Give the data again exactly, from its opening line through the line in which "在 assets 新建" appears.
════
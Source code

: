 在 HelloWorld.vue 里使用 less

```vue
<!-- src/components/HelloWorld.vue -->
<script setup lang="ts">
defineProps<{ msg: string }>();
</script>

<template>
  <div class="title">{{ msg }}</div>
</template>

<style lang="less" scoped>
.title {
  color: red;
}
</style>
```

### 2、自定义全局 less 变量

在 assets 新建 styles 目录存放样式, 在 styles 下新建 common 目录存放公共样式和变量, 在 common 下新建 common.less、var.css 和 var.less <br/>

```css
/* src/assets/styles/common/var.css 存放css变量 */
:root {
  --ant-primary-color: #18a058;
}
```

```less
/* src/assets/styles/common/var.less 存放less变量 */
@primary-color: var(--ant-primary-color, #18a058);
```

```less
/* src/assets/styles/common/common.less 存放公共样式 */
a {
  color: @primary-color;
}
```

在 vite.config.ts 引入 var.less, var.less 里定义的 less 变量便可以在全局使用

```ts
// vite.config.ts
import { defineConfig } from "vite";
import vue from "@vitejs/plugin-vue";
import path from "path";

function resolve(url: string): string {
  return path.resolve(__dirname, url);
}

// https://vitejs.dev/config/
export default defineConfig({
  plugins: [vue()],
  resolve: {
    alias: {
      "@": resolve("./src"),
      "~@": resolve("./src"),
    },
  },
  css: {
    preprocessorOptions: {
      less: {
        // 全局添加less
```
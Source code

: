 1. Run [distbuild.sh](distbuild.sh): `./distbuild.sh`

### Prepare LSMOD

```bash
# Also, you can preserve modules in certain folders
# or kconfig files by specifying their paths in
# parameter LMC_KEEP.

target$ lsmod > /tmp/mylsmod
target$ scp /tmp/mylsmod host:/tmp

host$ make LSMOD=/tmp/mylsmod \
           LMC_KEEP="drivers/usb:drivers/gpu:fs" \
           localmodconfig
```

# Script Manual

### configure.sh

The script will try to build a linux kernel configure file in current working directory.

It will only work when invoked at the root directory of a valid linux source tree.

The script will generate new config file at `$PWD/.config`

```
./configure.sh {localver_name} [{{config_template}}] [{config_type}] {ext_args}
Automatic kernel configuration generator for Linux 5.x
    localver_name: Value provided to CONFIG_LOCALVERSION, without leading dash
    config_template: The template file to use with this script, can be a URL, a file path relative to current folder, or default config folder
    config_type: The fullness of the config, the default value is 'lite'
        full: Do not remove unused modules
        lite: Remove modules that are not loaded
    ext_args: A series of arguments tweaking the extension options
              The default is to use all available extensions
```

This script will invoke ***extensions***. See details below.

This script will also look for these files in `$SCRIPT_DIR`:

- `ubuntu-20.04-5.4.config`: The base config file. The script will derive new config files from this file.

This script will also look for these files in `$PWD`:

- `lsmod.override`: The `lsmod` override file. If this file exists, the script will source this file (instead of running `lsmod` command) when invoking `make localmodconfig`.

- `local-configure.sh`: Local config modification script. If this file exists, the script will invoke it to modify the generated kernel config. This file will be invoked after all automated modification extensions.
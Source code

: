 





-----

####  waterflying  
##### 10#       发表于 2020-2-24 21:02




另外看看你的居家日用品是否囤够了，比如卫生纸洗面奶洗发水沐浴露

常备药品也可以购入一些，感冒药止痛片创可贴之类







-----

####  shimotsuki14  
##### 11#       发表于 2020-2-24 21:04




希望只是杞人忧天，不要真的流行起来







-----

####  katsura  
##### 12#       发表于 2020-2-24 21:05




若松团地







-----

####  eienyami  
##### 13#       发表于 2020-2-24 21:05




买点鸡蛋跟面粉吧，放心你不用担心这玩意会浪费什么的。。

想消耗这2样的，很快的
════
Answer space:
Source code

: 在 HelloWorld.vue 里使用 less

```vue
<!-- src/components/HelloWorld.vue -->
<script setup lang="ts">
defineProps<{ msg: string }>();
</script>

<template>
  <div class="title">{{ msg }}</div>
</template>

<style lang="less" scoped>
.title {
  color: red;
}
</style>
```

### 2、自定义全局 less 变量

在 assets 新建 styles 目录存放样式, 在 styles 下新建 common 目录存放公共样式和变量, 在 common 下新建 common.less、var.css 和 var.less <br/>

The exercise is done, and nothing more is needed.